In the story he wrote many years later, Karen is a vain young girl who puts on red shoes which she then cannot take off. And soon the shoes start dancing and cannot be stopped… Exhausted and demented, Karen eventually has her feet cut off, prays to God and dies soon after. She ascends to heaven in a state of rapture, redeemed by her return to God. She relinquished the red shoes at the enormous price of her feet and Earthly hopes; thus she found peace and God. Even by Anderson’s terrifying standards of moral rectitude, it’s a bit of a downer…
The shoes symbolise for me a free spiritedness – they start dancing when a mysterious soldier flirts with Karen at a party, and she responds; next thing, excited Karen is waltzing through brambles and scarring herself, jigging everywhere she goes, and sadly unable to attend the funeral of her adoptive mother.
It’s not a harsh tale, just cautionary. However, only a man would assume (protectively, kindly) that she won’t get away with enjoying her wild woman ways. Insofar as it is true, it should be read more as a comment on Anderson’s dour society, than a problem for Karen. So she is a bit vain. So she revels in attention. So she is a bit of strumpet. So what?… You really can’t blame a girl for being seduced by those shoes… or more specifically, what they symbolise; adventure…
The short story actually features quite literally in the movie, wherein a ballet of the story is staged. And the two sort of vaguely fuse in Kate Bush’s spooky song and rather shambolic video of the same name. The great Kate does her wide-eyed in a Gothic world thing – dancing herself into eternity with trance-like innocence. Again, it’s sexy and sympathetic. However, it possibly took a woman to portray a girl not perishing after being seduced by the red shoes.
Sometimes it’s easier for men to think of women as little flowers who can never recover from being crushed… it’s quite sweet of them, and well-meaning. But perhaps a tad sentimental. We relish ‘our shoes’, the V&A’s title – Shoes: Pleasure and Pain – celebrates it us perfectly.
By contrast, Cinderella with her precious shoes may work as a role model for little girls. She is certainly virtuous in the face of drudgery and maltreatment; working hard until the one – and only – arrives. Good for her. But no full-on modern woman wants delicate Cinders’ dismal life in a month of Sundays… years of domestic slavery and then one date.

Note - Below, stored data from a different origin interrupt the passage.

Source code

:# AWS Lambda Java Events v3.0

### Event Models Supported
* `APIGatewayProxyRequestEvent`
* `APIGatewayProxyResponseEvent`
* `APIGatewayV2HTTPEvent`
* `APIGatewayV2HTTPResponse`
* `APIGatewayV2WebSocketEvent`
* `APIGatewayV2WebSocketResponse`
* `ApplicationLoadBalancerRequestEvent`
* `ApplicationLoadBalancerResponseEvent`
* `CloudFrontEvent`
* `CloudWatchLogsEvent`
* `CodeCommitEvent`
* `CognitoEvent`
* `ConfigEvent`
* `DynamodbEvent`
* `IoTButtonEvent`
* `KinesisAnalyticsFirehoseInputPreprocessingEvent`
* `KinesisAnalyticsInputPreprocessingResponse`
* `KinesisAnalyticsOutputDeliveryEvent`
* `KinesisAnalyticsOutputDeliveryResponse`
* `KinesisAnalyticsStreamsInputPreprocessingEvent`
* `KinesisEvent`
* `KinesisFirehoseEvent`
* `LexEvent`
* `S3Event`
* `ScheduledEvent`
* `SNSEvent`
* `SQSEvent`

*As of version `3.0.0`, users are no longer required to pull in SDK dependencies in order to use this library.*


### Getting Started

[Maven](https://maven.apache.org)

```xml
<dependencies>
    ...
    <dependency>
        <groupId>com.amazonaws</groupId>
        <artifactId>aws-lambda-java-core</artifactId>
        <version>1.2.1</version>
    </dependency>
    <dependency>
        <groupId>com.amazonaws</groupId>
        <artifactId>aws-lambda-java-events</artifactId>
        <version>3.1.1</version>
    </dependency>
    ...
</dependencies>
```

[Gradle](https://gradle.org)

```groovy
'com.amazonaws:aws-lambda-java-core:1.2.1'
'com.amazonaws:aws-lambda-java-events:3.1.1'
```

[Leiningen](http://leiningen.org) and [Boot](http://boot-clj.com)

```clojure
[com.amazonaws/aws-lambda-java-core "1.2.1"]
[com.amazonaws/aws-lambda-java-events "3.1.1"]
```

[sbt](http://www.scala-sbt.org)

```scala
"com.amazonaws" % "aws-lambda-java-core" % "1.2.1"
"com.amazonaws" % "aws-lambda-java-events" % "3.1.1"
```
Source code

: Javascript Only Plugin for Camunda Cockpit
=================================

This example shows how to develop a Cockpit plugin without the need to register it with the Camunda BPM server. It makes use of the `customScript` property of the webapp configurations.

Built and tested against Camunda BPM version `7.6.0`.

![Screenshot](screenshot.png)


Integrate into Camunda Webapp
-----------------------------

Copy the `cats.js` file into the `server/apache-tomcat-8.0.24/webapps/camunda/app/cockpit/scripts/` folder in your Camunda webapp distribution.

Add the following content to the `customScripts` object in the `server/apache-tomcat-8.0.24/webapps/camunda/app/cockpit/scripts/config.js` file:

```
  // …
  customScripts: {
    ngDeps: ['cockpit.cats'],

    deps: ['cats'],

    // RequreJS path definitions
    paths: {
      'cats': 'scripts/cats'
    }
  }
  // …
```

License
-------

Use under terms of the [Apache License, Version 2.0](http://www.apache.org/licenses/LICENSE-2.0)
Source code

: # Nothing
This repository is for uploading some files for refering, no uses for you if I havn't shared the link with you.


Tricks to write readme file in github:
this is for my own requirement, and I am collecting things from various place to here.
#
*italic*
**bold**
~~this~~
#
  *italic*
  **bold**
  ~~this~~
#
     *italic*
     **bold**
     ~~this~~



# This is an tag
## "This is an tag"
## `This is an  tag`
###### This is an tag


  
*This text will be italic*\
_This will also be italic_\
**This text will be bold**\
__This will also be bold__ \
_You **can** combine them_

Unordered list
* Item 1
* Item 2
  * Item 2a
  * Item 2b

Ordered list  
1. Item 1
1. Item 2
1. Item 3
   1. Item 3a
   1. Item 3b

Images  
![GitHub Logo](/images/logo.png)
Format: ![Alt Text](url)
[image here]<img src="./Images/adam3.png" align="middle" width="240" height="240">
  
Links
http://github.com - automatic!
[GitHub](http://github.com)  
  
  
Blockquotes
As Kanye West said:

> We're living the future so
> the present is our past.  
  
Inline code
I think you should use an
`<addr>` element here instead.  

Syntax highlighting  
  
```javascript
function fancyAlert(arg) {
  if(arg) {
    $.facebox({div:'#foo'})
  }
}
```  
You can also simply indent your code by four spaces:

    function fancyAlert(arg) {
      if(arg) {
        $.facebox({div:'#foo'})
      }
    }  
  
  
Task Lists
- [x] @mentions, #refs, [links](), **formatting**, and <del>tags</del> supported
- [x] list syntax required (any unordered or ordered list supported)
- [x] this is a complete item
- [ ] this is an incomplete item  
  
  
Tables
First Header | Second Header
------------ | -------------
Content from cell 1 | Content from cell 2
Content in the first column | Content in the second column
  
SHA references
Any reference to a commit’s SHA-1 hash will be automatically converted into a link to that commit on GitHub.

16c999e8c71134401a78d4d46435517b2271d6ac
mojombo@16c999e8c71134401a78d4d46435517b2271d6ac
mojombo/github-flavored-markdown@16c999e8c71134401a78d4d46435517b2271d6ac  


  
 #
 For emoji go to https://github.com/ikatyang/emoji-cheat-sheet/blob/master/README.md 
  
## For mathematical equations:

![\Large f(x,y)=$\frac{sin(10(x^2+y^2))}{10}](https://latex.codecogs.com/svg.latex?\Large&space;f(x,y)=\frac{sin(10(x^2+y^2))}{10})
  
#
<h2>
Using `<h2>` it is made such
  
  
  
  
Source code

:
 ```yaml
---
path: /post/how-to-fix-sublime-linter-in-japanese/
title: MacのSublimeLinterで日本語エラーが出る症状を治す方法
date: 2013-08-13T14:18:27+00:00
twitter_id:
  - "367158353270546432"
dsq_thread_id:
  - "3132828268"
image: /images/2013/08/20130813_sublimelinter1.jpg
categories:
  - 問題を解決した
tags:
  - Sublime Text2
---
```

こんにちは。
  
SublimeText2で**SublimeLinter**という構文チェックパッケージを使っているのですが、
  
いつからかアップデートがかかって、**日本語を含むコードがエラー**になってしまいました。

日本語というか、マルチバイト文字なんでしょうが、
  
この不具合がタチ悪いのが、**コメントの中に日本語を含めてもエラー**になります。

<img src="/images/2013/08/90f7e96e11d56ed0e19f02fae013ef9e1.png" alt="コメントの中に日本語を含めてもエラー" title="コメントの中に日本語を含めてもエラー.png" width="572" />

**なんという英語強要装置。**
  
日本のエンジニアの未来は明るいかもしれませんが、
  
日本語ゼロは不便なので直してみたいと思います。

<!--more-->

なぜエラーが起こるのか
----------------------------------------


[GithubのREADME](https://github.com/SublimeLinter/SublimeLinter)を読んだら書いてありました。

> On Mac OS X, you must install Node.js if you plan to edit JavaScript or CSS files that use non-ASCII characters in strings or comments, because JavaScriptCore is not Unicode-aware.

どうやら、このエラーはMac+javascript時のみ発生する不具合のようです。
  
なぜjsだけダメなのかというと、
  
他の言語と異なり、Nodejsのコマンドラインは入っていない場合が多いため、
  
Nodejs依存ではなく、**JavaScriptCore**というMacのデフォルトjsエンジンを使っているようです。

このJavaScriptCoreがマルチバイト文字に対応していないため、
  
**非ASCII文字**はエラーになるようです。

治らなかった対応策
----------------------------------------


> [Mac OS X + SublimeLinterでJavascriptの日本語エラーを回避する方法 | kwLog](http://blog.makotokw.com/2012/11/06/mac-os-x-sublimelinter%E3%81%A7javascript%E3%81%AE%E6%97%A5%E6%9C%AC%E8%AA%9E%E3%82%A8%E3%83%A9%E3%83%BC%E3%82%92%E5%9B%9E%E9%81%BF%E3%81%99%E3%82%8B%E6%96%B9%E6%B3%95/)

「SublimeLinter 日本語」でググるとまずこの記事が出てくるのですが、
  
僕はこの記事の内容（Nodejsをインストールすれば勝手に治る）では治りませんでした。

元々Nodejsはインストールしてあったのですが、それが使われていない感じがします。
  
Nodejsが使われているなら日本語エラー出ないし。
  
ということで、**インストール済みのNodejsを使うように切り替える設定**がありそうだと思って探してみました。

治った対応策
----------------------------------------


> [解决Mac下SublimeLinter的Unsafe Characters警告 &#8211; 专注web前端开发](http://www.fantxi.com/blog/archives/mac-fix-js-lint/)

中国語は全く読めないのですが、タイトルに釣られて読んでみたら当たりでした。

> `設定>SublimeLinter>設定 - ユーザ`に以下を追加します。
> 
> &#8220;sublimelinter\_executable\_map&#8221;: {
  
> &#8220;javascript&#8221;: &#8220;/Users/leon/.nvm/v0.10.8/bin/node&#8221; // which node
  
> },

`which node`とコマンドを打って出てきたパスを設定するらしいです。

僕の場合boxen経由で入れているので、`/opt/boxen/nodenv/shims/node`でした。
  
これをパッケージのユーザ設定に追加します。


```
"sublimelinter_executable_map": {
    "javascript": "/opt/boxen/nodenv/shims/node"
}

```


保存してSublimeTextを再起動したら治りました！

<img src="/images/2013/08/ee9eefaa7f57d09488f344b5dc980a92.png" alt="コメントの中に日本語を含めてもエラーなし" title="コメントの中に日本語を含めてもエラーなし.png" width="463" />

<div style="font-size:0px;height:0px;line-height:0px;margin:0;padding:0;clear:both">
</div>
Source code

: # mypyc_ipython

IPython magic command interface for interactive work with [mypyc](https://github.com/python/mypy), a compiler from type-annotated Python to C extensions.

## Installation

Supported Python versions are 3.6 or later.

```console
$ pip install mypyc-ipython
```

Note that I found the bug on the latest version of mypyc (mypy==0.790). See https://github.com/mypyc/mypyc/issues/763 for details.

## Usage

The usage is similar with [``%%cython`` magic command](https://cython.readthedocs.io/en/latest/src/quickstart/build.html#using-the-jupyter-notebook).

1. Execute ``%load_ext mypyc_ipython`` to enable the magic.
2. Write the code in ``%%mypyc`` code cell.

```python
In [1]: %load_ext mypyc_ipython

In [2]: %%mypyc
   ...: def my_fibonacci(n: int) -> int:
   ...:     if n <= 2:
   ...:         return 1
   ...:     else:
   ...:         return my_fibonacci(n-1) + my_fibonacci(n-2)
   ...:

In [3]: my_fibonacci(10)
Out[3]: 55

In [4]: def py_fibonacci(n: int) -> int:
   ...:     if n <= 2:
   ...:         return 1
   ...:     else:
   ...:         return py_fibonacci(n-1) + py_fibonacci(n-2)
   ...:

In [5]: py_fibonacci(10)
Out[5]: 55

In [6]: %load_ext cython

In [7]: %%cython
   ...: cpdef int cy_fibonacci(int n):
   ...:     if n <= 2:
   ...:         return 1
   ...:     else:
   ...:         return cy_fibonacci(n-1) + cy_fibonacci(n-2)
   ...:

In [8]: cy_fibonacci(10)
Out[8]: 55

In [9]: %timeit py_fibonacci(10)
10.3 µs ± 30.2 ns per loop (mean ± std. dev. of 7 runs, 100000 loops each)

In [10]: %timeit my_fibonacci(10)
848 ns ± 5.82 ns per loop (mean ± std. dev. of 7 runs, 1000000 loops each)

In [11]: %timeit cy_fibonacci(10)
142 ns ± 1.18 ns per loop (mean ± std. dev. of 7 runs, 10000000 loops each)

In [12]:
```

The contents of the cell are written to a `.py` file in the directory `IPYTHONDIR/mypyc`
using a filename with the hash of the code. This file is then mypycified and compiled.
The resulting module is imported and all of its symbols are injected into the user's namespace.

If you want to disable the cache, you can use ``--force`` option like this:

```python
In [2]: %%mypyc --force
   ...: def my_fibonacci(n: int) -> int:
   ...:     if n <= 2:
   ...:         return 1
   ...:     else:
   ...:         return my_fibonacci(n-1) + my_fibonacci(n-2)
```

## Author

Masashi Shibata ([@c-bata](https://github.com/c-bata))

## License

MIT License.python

Oh whoopee…
Most of the exhibition testified to another subtlety about shoes which men miss; that opportunity for immediate self-expression. It’s not just the opportunity to say “I’m stylish” or “I’m sporty” or “I’m feeling quiet” or “I’m serious” though there are shoes on display which say such things in wonderfully nuanced ways. However, the exhibition also catches that unique and glorious self-expression which shoes offer, meaning the opportunity to wear wild shoes; the opportunity to say, “Look at me, I’m a bit mad! See the shoes? Right off the wall! And yes, I really do love them!”
Perhaps this is because feet are at maximum distance from the face where all sorts of communication must be made and monitored. As Miuccia Prada put it; “Craziness in a shoe is great – you can have much more freedom, you can exaggerate and it doesn’t feel stupid. But to have too much craziness near your face; that would just feel weird.”
Further, shoes are binding pieces of tough clothing. As such they will stir more sensation than any garment. All clothes are soft compared to the brutality of good shoes. Physically, spiritually, sensually, they touch us more. So if they can make us feel great, why be surprised? … Even when you know things aren’t going your way, you can still get an emotional and physical lift from adorable shoes. As Rihanna reflected; “Nicki Minaj has a better booty; but I have better shoes.”